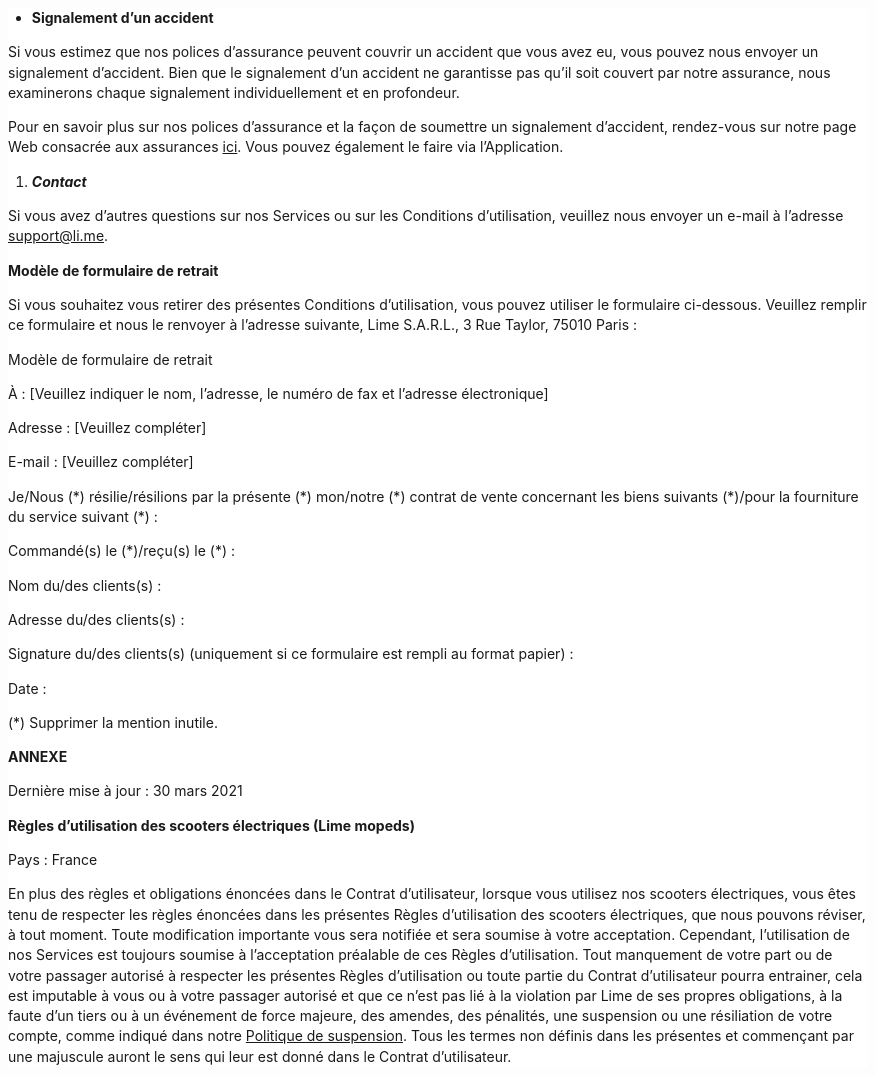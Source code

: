 *   **Signalement d’un accident**

Si vous estimez que nos polices d’assurance peuvent couvrir un accident que vous avez eu, vous pouvez nous envoyer un signalement d’accident. Bien que le signalement d’un accident ne garantisse pas qu’il soit couvert par notre assurance, nous examinerons chaque signalement individuellement et en profondeur.

Pour en savoir plus sur nos polices d’assurance et la façon de soumettre un signalement d’accident, rendez-vous sur notre page Web consacrée aux assurances [ici](https://www.li.me/fr/insurance). Vous pouvez également le faire via l’Application.

1.  **_Contact_**

Si vous avez d’autres questions sur nos Services ou sur les Conditions d’utilisation, veuillez nous envoyer un e-mail à l’adresse [support@li.me](mailto:support@li.me).

**Modèle de formulaire de retrait**

Si vous souhaitez vous retirer des présentes Conditions d’utilisation, vous pouvez utiliser le formulaire ci-dessous. Veuillez remplir ce formulaire et nous le renvoyer à l’adresse suivante, Lime S.A.R.L., 3 Rue Taylor, 75010 Paris :

Modèle de formulaire de retrait

À : \[Veuillez indiquer le nom, l’adresse, le numéro de fax et l’adresse électronique\]

Adresse : \[Veuillez compléter\]

E-mail : \[Veuillez compléter\]

Je/Nous (\*) résilie/résilions par la présente (\*) mon/notre (\*) contrat de vente concernant les biens suivants (\*)/pour la fourniture du service suivant (\*) :

Commandé(s) le (\*)/reçu(s) le (\*) :

Nom du/des clients(s) :

Adresse du/des clients(s) :

Signature du/des clients(s) (uniquement si ce formulaire est rempli au format papier) :

Date :

(\*) Supprimer la mention inutile.

  
  

**ANNEXE**

Dernière mise à jour : 30 mars 2021 

**Règles d’utilisation des scooters électriques (Lime mopeds)**

Pays : France

En plus des règles et obligations énoncées dans le Contrat d’utilisateur, lorsque vous utilisez nos scooters électriques, vous êtes tenu de respecter les règles énoncées dans les présentes Règles d’utilisation des scooters électriques, que nous pouvons réviser, à tout moment. Toute modification importante vous sera notifiée et sera soumise à votre acceptation. Cependant, l’utilisation de nos Services est toujours soumise à l’acceptation préalable de ces Règles d’utilisation. Tout manquement de votre part ou de votre passager autorisé à respecter les présentes Règles d’utilisation ou toute partie du Contrat d’utilisateur pourra entrainer, cela est imputable à vous ou à votre passager autorisé et que ce n’est pas lié à la violation par Lime de ses propres obligations, à la faute d’un tiers ou à un événement de force majeure, des amendes, des pénalités, une suspension ou une résiliation de votre compte, comme indiqué dans notre [Politique de suspension](https://help.li.me/hc/en-us/articles/1260803410169-Suspension-Policy). Tous les termes non définis dans les présentes et commençant par une majuscule auront le sens qui leur est donné dans le Contrat d’utilisateur.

------

▶ _YOUR OBJECTIVE_:
Please transcribe exactly the lines above from the line that has "Signature du/des clients(s)" up to and including the line that has "électriques (Lime mopeds)**"; no other line belongs in the answer.

▶ _ANSWER SPACE_:
Signature du/des clients(s) (uniquement si ce formulaire est rempli au format papier) :

Date :

(\*) Supprimer la mention inutile.

  
  

**ANNEXE**

Dernière mise à jour : 30 mars 2021 

**Règles d’utilisation des scooters électriques (Lime mopeds)**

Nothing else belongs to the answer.